Activity: Whatever the records contain, reproduce all of them exactly.

Entries supplied:
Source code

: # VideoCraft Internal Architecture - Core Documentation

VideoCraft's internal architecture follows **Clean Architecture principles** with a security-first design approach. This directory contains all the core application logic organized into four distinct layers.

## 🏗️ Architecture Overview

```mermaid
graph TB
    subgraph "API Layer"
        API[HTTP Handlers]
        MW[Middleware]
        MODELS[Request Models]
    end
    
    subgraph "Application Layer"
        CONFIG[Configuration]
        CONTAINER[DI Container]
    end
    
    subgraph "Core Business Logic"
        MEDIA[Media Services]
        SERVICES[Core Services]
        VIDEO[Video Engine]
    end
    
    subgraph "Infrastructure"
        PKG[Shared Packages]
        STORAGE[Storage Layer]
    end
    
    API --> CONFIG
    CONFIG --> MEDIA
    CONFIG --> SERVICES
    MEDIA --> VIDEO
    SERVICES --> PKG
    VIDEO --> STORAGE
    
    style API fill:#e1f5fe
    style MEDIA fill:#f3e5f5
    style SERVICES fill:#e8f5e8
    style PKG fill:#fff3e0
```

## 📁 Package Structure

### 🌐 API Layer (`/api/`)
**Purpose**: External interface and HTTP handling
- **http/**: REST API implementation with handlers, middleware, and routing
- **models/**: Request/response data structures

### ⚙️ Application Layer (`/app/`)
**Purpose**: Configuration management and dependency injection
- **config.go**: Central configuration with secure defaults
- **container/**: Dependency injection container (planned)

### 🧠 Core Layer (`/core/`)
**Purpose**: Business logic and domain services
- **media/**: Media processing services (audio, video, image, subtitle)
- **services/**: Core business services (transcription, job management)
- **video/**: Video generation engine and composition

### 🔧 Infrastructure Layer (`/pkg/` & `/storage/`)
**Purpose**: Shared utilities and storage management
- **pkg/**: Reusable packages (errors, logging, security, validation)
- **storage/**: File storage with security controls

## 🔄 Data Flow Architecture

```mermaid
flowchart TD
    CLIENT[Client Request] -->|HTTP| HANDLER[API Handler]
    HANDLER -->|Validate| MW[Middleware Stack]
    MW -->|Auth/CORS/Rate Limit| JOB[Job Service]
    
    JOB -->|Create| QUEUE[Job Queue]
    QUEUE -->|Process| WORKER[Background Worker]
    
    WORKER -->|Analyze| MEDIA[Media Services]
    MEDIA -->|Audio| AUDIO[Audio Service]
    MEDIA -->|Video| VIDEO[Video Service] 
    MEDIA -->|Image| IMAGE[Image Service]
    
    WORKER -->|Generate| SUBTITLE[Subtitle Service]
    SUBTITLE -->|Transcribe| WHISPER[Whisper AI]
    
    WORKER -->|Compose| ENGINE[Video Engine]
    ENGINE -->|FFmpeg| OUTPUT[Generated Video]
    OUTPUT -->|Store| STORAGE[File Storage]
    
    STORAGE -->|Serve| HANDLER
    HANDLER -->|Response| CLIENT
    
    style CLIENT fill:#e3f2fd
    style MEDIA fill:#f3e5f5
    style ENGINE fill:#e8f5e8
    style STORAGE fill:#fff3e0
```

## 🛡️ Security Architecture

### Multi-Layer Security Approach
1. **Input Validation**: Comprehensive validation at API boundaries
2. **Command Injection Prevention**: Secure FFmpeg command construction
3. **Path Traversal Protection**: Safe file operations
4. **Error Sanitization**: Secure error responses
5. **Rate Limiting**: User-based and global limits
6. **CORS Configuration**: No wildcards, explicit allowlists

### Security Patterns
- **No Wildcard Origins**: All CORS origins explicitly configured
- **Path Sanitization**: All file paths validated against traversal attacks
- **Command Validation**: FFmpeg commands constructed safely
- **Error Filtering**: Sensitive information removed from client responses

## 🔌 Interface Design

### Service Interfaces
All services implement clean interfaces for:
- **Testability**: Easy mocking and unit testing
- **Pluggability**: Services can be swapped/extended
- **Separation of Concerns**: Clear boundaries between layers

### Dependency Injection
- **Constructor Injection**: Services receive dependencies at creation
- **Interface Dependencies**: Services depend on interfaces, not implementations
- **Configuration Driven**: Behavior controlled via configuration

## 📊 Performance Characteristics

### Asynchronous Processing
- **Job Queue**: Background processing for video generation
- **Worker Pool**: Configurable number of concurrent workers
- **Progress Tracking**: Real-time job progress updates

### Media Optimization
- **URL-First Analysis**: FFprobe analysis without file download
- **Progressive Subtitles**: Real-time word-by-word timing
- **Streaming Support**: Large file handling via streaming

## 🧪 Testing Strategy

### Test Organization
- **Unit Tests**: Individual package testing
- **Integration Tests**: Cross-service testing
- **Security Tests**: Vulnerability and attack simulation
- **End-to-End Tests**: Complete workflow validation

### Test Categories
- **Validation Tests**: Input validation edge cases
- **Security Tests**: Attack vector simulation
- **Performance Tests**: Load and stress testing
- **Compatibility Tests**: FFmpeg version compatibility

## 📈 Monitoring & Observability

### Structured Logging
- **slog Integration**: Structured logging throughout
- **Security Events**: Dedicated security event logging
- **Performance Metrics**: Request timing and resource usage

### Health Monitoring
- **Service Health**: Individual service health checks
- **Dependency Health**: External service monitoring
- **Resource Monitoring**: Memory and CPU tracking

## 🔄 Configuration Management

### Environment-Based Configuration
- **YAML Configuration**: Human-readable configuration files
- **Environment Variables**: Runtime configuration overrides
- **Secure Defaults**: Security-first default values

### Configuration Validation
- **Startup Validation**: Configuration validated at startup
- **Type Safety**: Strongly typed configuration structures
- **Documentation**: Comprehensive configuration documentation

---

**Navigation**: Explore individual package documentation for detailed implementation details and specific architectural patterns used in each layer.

Exercise answer:
Source code

: # VideoCraft Internal Architecture - Core Documentation

VideoCraft's internal architecture follows **Clean Architecture principles** with a security-first design approach. This directory contains all the core application logic organized into four distinct layers.

## 🏗️ Architecture Overview

```mermaid
graph TB
    subgraph "API Layer"
        API[HTTP Handlers]
        MW[Middleware]
        MODELS[Request Models]
    end
    
    subgraph "Application Layer"
        CONFIG[Configuration]
        CONTAINER[DI Container]
    end
    
    subgraph "Core Business Logic"
        MEDIA[Media Services]
        SERVICES[Core Services]
        VIDEO[Video Engine]
    end
    
    subgraph "Infrastructure"
        PKG[Shared Packages]
        STORAGE[Storage Layer]
    end
    
    API --> CONFIG
    CONFIG --> MEDIA
    CONFIG --> SERVICES
    MEDIA --> VIDEO
    SERVICES --> PKG
    VIDEO --> STORAGE
    
    style API fill:#e1f5fe
    style MEDIA fill:#f3e5f5
    style SERVICES fill:#e8f5e8
    style PKG fill:#fff3e0
```

## 📁 Package Structure

### 🌐 API Layer (`/api/`)
**Purpose**: External interface and HTTP handling
- **http/**: REST API implementation with handlers, middleware, and routing
- **models/**: Request/response data structures

### ⚙️ Application Layer (`/app/`)
**Purpose**: Configuration management and dependency injection
- **config.go**: Central configuration with secure defaults
- **container/**: Dependency injection container (planned)

### 🧠 Core Layer (`/core/`)
**Purpose**: Business logic and domain services
- **media/**: Media processing services (audio, video, image, subtitle)
- **services/**: Core business services (transcription, job management)
- **video/**: Video generation engine and composition

### 🔧 Infrastructure Layer (`/pkg/` & `/storage/`)
**Purpose**: Shared utilities and storage management
- **pkg/**: Reusable packages (errors, logging, security, validation)
- **storage/**: File storage with security controls

## 🔄 Data Flow Architecture

```mermaid
flowchart TD
    CLIENT[Client Request] -->|HTTP| HANDLER[API Handler]
    HANDLER -->|Validate| MW[Middleware Stack]
    MW -->|Auth/CORS/Rate Limit| JOB[Job Service]
    
    JOB -->|Create| QUEUE[Job Queue]
    QUEUE -->|Process| WORKER[Background Worker]
    
    WORKER -->|Analyze| MEDIA[Media Services]
    MEDIA -->|Audio| AUDIO[Audio Service]
    MEDIA -->|Video| VIDEO[Video Service] 
    MEDIA -->|Image| IMAGE[Image Service]
    
    WORKER -->|Generate| SUBTITLE[Subtitle Service]
    SUBTITLE -->|Transcribe| WHISPER[Whisper AI]
    
    WORKER -->|Compose| ENGINE[Video Engine]
    ENGINE -->|FFmpeg| OUTPUT[Generated Video]
    OUTPUT -->|Store| STORAGE[File Storage]
    
    STORAGE -->|Serve| HANDLER
    HANDLER -->|Response| CLIENT
    
    style CLIENT fill:#e3f2fd
    style MEDIA fill:#f3e5f5
    style ENGINE fill:#e8f5e8
    style STORAGE fill:#fff3e0
```

## 🛡️ Security Architecture

### Multi-Layer Security Approach
1. **Input Validation**: Comprehensive validation at API boundaries
2. **Command Injection Prevention**: Secure FFmpeg command construction
3. **Path Traversal Protection**: Safe file operations
4. **Error Sanitization**: Secure error responses
5. **Rate Limiting**: User-based and global limits
6. **CORS Configuration**: No wildcards, explicit allowlists

### Security Patterns
- **No Wildcard Origins**: All CORS origins explicitly configured
- **Path Sanitization**: All file paths validated against traversal attacks
- **Command Validation**: FFmpeg commands constructed safely
- **Error Filtering**: Sensitive information removed from client responses

## 🔌 Interface Design

### Service Interfaces
All services implement clean interfaces for:
- **Testability**: Easy mocking and unit testing
- **Pluggability**: Services can be swapped/extended
- **Separation of Concerns**: Clear boundaries between layers

### Dependency Injection
- **Constructor Injection**: Services receive dependencies at creation
- **Interface Dependencies**: Services depend on interfaces, not implementations
- **Configuration Driven**: Behavior controlled via configuration

## 📊 Performance Characteristics

### Asynchronous Processing
- **Job Queue**: Background processing for video generation
- **Worker Pool**: Configurable number of concurrent workers
- **Progress Tracking**: Real-time job progress updates

### Media Optimization
- **URL-First Analysis**: FFprobe analysis without file download
- **Progressive Subtitles**: Real-time word-by-word timing
- **Streaming Support**: Large file handling via streaming

## 🧪 Testing Strategy

### Test Organization
- **Unit Tests**: Individual package testing
- **Integration Tests**: Cross-service testing
- **Security Tests**: Vulnerability and attack simulation
- **End-to-End Tests**: Complete workflow validation

### Test Categories
- **Validation Tests**: Input validation edge cases
- **Security Tests**: Attack vector simulation
- **Performance Tests**: Load and stress testing
- **Compatibility Tests**: FFmpeg version compatibility

## 📈 Monitoring & Observability

### Structured Logging
- **slog Integration**: Structured logging throughout
- **Security Events**: Dedicated security event logging
- **Performance Metrics**: Request timing and resource usage

### Health Monitoring
- **Service Health**: Individual service health checks
- **Dependency Health**: External service monitoring
- **Resource Monitoring**: Memory and CPU tracking

## 🔄 Configuration Management

### Environment-Based Configuration
- **YAML Configuration**: Human-readable configuration files
- **Environment Variables**: Runtime configuration overrides
- **Secure Defaults**: Security-first default values

### Configuration Validation
- **Startup Validation**: Configuration validated at startup
- **Type Safety**: Strongly typed configuration structures
- **Documentation**: Comprehensive configuration documentation

---

**Navigation**: Explore individual package documentation for detailed implementation details and specific architectural patterns used in each layer.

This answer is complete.